Three hours later, Spike had fallen asleep and Skye had somehow lost all her properties and most of her money, so she quit.

"Fuck this game!" Razor shouted as he got to his feet, waking Spike up. "It's four in the morning Alex, you win!" he shouted.

"Someone won?" Slash, Zero and JJ asked in unison as they poked their heads through the door.
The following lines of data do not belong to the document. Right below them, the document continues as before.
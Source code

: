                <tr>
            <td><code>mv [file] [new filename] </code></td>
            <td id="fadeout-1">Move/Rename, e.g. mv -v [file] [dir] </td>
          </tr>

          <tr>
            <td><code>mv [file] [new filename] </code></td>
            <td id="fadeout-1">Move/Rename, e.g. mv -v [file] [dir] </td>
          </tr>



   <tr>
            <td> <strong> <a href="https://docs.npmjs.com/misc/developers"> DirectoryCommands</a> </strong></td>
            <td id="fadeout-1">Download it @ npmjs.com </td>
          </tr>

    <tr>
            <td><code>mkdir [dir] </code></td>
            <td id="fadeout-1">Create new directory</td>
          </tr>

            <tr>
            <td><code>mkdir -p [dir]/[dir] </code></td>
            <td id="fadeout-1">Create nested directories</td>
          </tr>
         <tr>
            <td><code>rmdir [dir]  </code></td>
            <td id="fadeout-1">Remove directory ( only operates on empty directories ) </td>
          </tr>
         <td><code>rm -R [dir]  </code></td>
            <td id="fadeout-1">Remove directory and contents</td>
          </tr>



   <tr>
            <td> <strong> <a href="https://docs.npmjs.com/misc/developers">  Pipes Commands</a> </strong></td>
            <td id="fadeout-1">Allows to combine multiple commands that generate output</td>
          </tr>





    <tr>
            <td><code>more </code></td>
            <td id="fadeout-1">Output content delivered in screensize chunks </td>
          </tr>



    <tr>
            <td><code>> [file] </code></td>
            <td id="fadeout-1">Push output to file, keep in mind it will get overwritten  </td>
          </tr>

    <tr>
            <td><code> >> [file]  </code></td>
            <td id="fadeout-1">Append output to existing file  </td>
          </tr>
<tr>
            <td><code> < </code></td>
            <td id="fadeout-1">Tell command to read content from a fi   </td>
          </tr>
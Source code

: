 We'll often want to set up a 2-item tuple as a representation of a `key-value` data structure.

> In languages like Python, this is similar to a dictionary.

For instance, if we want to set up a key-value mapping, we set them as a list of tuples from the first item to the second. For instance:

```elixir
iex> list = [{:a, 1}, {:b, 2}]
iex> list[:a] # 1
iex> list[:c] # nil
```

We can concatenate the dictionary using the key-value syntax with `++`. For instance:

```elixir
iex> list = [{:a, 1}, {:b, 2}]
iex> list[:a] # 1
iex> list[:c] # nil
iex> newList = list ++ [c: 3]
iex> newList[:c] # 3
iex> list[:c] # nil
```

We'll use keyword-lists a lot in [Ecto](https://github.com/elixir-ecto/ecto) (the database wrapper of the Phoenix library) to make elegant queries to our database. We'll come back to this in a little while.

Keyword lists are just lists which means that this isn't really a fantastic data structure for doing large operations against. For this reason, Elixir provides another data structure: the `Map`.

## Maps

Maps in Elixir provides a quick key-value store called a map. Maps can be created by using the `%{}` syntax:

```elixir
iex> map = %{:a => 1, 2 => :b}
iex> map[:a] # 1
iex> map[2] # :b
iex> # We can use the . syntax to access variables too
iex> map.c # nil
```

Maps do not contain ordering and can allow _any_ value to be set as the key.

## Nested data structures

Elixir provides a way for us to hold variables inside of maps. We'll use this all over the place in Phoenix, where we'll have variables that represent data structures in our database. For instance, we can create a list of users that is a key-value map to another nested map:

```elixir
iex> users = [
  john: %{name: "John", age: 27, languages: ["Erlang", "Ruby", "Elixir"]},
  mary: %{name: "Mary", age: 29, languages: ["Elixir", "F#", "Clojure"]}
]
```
"Chinese checkers anyone?"Spike asked as he pulled said game out of nowhere.

"Sure." everyone sighed.

* * *

Kirby and the Rocky stood on the table staring at each other. "3...2...1...Stare!" the referee said. The Rocky became a stone and both stared right into each other's eyes. After thirteen minutes, Kirby blinked. The Rocky became organic and started dancing in joy. Kirby glared at him before swallowing him. Kirby burped as he became Stone Kirby.

* * *

"Is it big?" Raptor asked.

"Yes." Claws replied. They were still falling and playing Twenty Questions.

"Is it fat?" Raptor asked.

"Yes." Claws replied.

"Is it Bowser?" Raptor asked.

"Yes." Claws replied.

"God, how long have we been falling?" Raptor asked.

"I don't know, we have spaceships, airships, submarines and aeroplanes, but no-one in this world has thought of making a watch." Claws replied.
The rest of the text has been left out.